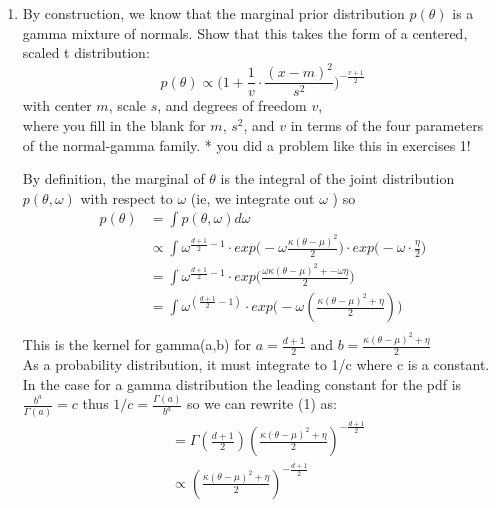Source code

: \documentclass{homework}
\begin{document}
\begin{enumerate}[label=(\Alph*)]
\item By construction, we know that the marginal prior distribution $p(\theta)$ is a gamma mixture of normals. Show that this takes the form of a centered, scaled t distribution:
$$p(\theta) \propto \big( 1 + \frac{1}{v} \cdot \frac{(x-m)^2}{s^2}\big)^{-\frac{v+1}{2}}$$
with center $m$, scale $s$, and degrees of freedom $v$, \\ where you fill in the blank for $m$, $s^2$, and $v$ in terms of the four parameters\\ of the normal-gamma family. * you did a problem like this in exercises 1!\\

\par \noindent By definition, the marginal of $\theta$ is the integral of the joint distribution $p(\theta,\omega)$ with respect to $\omega$ (ie, we integrate out $\omega$ ) so 
\begin{equation} \begin{split}
p(\theta) & = \int p(\theta, \omega) d\omega \\
& \propto \int  \omega^{\frac{d+1}{2} - 1 } \cdot exp\big( -\omega \frac{\kappa(\theta - \mu)^2}{2} \big)  \cdot exp\big( -\omega \cdot \frac{\eta}{2}\big)\\
& = \int \omega^{\frac{d+1}{2} - 1 } \cdot exp\big(  \frac{\omega\kappa(\theta - \mu)^2 + -\omega\eta}{2}\big) \\
& = \int \omega^{( \frac{d+1}{2} - 1) } \cdot exp\big(  - \omega ( \frac{\kappa(\theta - \mu)^2 + \eta}{2} )\big) \\
\end{split} \end{equation}
This is the kernel for gamma(a,b) for $a = \frac{d + 1}{2}$ and $b = \frac{\kappa(\theta - \mu)^2 + \eta}{2} $\\ As a probability distribution, it must integrate to 1/c where c is a constant. \\
In the case for a gamma distribution the leading constant for the pdf is \\$\frac{b^a}{\Gamma(a)} = c$ thus $1/c  =   \frac{\Gamma(a)}{b^a}$ so we can rewrite (1) as:
\begin{equation} \begin{split}
& = \Gamma(\frac{d+1}{2})( \frac{\kappa(\theta - \mu)^2 + \eta}{2} )^{-\frac{d+1}{2}} \\
& \propto ( \frac{\kappa(\theta - \mu)^2 + \eta}{2} )^{-\frac{d+1}{2}} \\

\end{split}
\end{equation}
\end{enumerate}
\end{document}
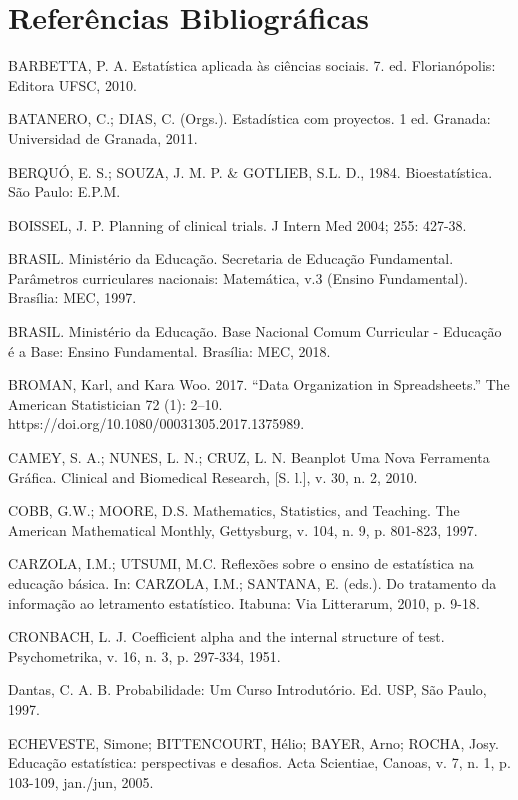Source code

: \chapter{Referências Bibliográficas}

BARBETTA, P. A. Estatística aplicada às ciências sociais. 7. ed. Florianópolis: Editora UFSC, 2010.\vskip0.3cm

BATANERO, C.; DIAS, C. (Orgs.). Estadística com proyectos. 1 ed. Granada: Universidad de Granada, 2011.\vskip0.3cm

BERQUÓ, E. S.; SOUZA, J. M. P. & GOTLIEB, S.L. D., 1984. Bioestatística. São Paulo: E.P.M. \vskip0.3cm

BOISSEL, J. P. Planning of clinical trials. J Intern Med 2004; 255: 427-38.\vskip0.3cm

BRASIL. Ministério da Educação. Secretaria de Educação Fundamental. Parâmetros curriculares nacionais: Matemática, v.3 (Ensino Fundamental). Brasília: MEC, 1997. \vskip0.3cm

BRASIL. Ministério da Educação. Base Nacional Comum Curricular - Educação é a Base: Ensino Fundamental. Brasília: MEC, 2018.\vskip0.3cm

BROMAN, Karl, and Kara Woo. 2017. “Data Organization in Spreadsheets.” The American Statistician 72 (1): 2–10. https://doi.org/10.1080/00031305.2017.1375989.\vskip0.3cm

CAMEY, S. A.; NUNES, L. N.; CRUZ, L. N. Beanplot Uma Nova Ferramenta Gráfica. Clinical and Biomedical Research, [S. l.], v. 30, n. 2, 2010.\vskip0.3cm

COBB, G.W.; MOORE, D.S. Mathematics, Statistics, and Teaching. The American Mathematical Monthly, Gettysburg, v. 104, n. 9, p. 801-823, 1997.\vskip0.3cm

CARZOLA, I.M.; UTSUMI, M.C. Reflexões sobre o ensino de estatística na educação básica. In: CARZOLA, I.M.; SANTANA, E. (eds.). Do tratamento da informação ao letramento estatístico. Itabuna: Via Litterarum, 2010, p. 9-18.\vskip0.3cm

CRONBACH, L. J. Coefficient alpha and the internal structure of test. Psychometrika, v. 16, n. 3, p. 297-334, 1951.\vskip0.3cm

Dantas, C. A. B. Probabilidade: Um Curso Introdutório. Ed.
USP, São Paulo, 1997.\vskip0.3cm

ECHEVESTE, Simone; BITTENCOURT, Hélio; BAYER, Arno; ROCHA, Josy. Educação estatística: perspectivas e desafios. Acta Scientiae, Canoas, v. 7, n. 1, p. 103-109, jan./jun, 2005.\vskip0.3cm

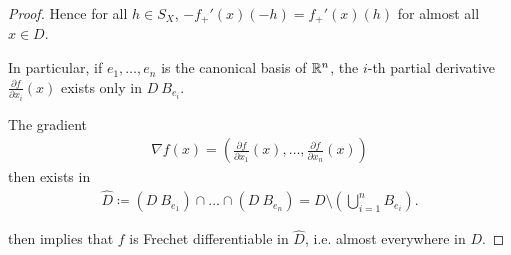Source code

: \begin{proof}
  Hence for all $h \in S_X$, $-f_+'(x)(-h) = f_+'(x)(h)$ for almost all $x \in D$.

  In particular, if $e_1, \ldots, e_n$ is the canonical basis of $\mathbb R^n$, the $i$-th partial derivative $\frac{\partial f} {\partial x_i} (x)$ exists only in $D \ B_{e_i}$.

  The gradient
  \begin{align*}
    \nabla f(x) = \left( \frac{\partial f} {\partial x_1} (x), \ldots, \frac{\partial f} {\partial x_n} (x) \right)
  \end{align*}
  then exists in
  \begin{align*}
    \hat D \coloneqq (D \ B_{e_1}) \cap \ldots \cap (D \ B_{e_n}) = D \setminus \left( \bigcup_{i=1}^n B_{e_i} \right).
  \end{align*}

   then implies that $f$ is Frechet differentiable in $\hat D$, i.e. almost everywhere in $D$.
\end{proof}
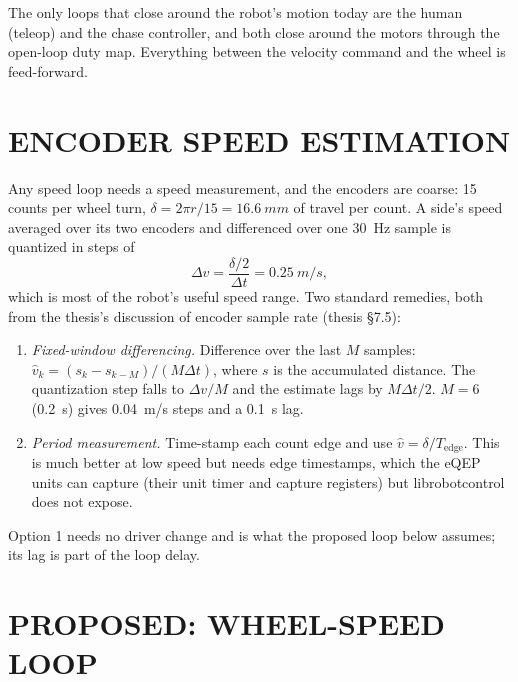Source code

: The only loops that close around the robot's motion today are the human
(teleop) and the chase controller, and both close around the motors through
the open-loop duty map. Everything between the velocity command and the
wheel is feed-forward.

\section{ENCODER SPEED ESTIMATION}
\label{sec:speedest}

Any speed loop needs a speed measurement, and the encoders are coarse: 15
counts per wheel turn, $\delta=2\pi r/15=\SI{16.6}{mm}$ of travel per count.
A side's speed averaged over its two encoders and differenced over one
\SI{30}{Hz} sample is quantized in steps of
\begin{equation}
\Delta v = \frac{\delta/2}{\Delta t} = \SI{0.25}{m/s},
\end{equation}
which is most of the robot's useful speed range. Two standard remedies, both
from the thesis's discussion of encoder sample rate (thesis \S7.5):
\begin{enumerate}
\item \emph{Fixed-window differencing.} Difference over the last $M$
  samples: $\hat v_k = (s_k-s_{k-M})/(M\Delta t)$, where $s$ is the
  accumulated distance. The quantization step falls to $\Delta v/M$ and the
  estimate lags by $M\Delta t/2$. $M=6$ (\SI{0.2}{s}) gives \SI{0.04}{m/s}
  steps and a \SI{0.1}{s} lag.
\item \emph{Period measurement.} Time-stamp each count edge and use
  $\hat v=\delta/T_{\mathrm{edge}}$. This is much better at low speed but
  needs edge timestamps, which the eQEP units can capture (their unit timer
  and capture registers) but librobotcontrol does not expose.
\end{enumerate}
Option 1 needs no driver change and is what the proposed loop below
assumes; its lag is part of the loop delay.

\section{PROPOSED: WHEEL-SPEED LOOP}
\label{sec:speedloop}

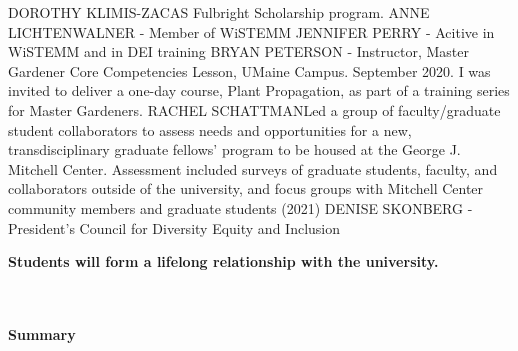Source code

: \documentclass[11pt]{article}
\begin{document}
\begin{description}[topsep=0pt, noitemsep]
\begin{description}[topsep=11pt, noitemsep]
	DOROTHY KLIMIS-ZACAS Fulbright Scholarship program.
	ANNE LICHTENWALNER - Member of WiSTEMM
	JENNIFER PERRY - Acitive in WiSTEMM and in DEI training
	BRYAN PETERSON - Instructor, Master Gardener Core Competencies Lesson, UMaine Campus. September 2020. I was invited to deliver a one-day course, Plant Propagation, as part of a training series for Master Gardeners.
	RACHEL SCHATTMANLed a group of faculty/graduate student collaborators to assess needs and opportunities for a new, transdisciplinary graduate fellows’ program to be housed at the George J. Mitchell Center. Assessment included surveys of graduate students, faculty, and collaborators outside of the university, and focus groups with Mitchell Center community members and graduate students (2021) 
	DENISE SKONBERG - President's Council for Diversity Equity and Inclusion
	
\item[\textbf{3.2}] \textbf{Students will form a lifelong relationship with the university.}\\~\\
\end{description}
\end{description}~\\
\textbf{Summary}\\~\\
\end{document}
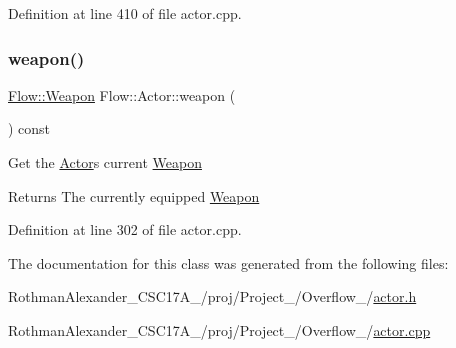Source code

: Definition at line 410 of file actor.\+cpp.

\hypertarget{class_flow_1_1_actor_ad22b99397cfccf1b2e1f9022fd59a322}{}\label{class_flow_1_1_actor_ad22b99397cfccf1b2e1f9022fd59a322} 
\subsubsection{\texorpdfstring{weapon()}{weapon()}}
{\footnotesize\ttfamily \hyperlink{class_flow_1_1_weapon}{Flow\+::\+Weapon} Flow\+::\+Actor\+::weapon (\begin{DoxyParamCaption}{ }\end{DoxyParamCaption}) const}

Get the \hyperlink{class_flow_1_1_actor}{Actor}\textquotesingle{}s current \hyperlink{class_flow_1_1_weapon}{Weapon} \begin{DoxyReturn}{Returns}
The currently equipped \hyperlink{class_flow_1_1_weapon}{Weapon} 
\end{DoxyReturn}


Definition at line 302 of file actor.\+cpp.



The documentation for this class was generated from the following files\+:\begin{DoxyCompactItemize}
\item 
Rothman\+Alexander\+\_\+\+C\+S\+C17\+A\+\_/proj/\+Project\+\_/\+Overflow\+\_/\hyperlink{actor_8h}{actor.\+h}\item 
Rothman\+Alexander\+\_\+\+C\+S\+C17\+A\+\_/proj/\+Project\+\_/\+Overflow\+\_/\hyperlink{actor_8cpp}{actor.\+cpp}\end{DoxyCompactItemize}
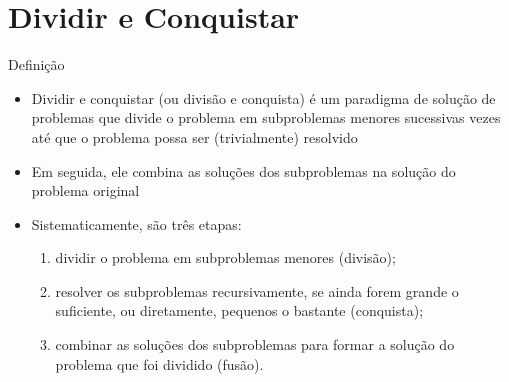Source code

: \section{Dividir e Conquistar}

\begin{frame}[fragile]{Definição}

    \begin{itemize}
        \item Dividir e conquistar (ou divisão e conquista) é um paradigma de solução de problemas
            que divide o problema em subproblemas menores sucessivas vezes até que o problema
            possa ser (trivialmente) resolvido

        \item Em seguida, ele combina as soluções dos subproblemas na solução do problema original

        \item Sistematicamente, são três etapas:

        \begin{enumerate}
            \item dividir o problema em subproblemas menores (divisão);

            \item resolver os subproblemas recursivamente, se ainda forem grande o suficiente,
                ou diretamente, pequenos o bastante (conquista);

            \item combinar as soluções dos subproblemas para formar a solução do problema
                que foi dividido (fusão).
        \end{enumerate}

    \end{itemize}

\end{frame}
- - - -
**WORK TASK**:
Without the pictures, please reproduce each line of the listing above exactly, from the first one through the line bearing "p(\theta) & = \int".

**RESPONSE**:
Source code

: \documentclass{homework}
\begin{document}
\begin{enumerate}[label=(\Alph*)]
\item By construction, we know that the marginal prior distribution $p(\theta)$ is a gamma mixture of normals. Show that this takes the form of a centered, scaled t distribution:
$$p(\theta) \propto \big( 1 + \frac{1}{v} \cdot \frac{(x-m)^2}{s^2}\big)^{-\frac{v+1}{2}}$$
with center $m$, scale $s$, and degrees of freedom $v$, \\ where you fill in the blank for $m$, $s^2$, and $v$ in terms of the four parameters\\ of the normal-gamma family. * you did a problem like this in exercises 1!\\

\par \noindent By definition, the marginal of $\theta$ is the integral of the joint distribution $p(\theta,\omega)$ with respect to $\omega$ (ie, we integrate out $\omega$ ) so 
\begin{equation} \begin{split}
p(\theta) & = \int p(\theta, \omega) d\omega \\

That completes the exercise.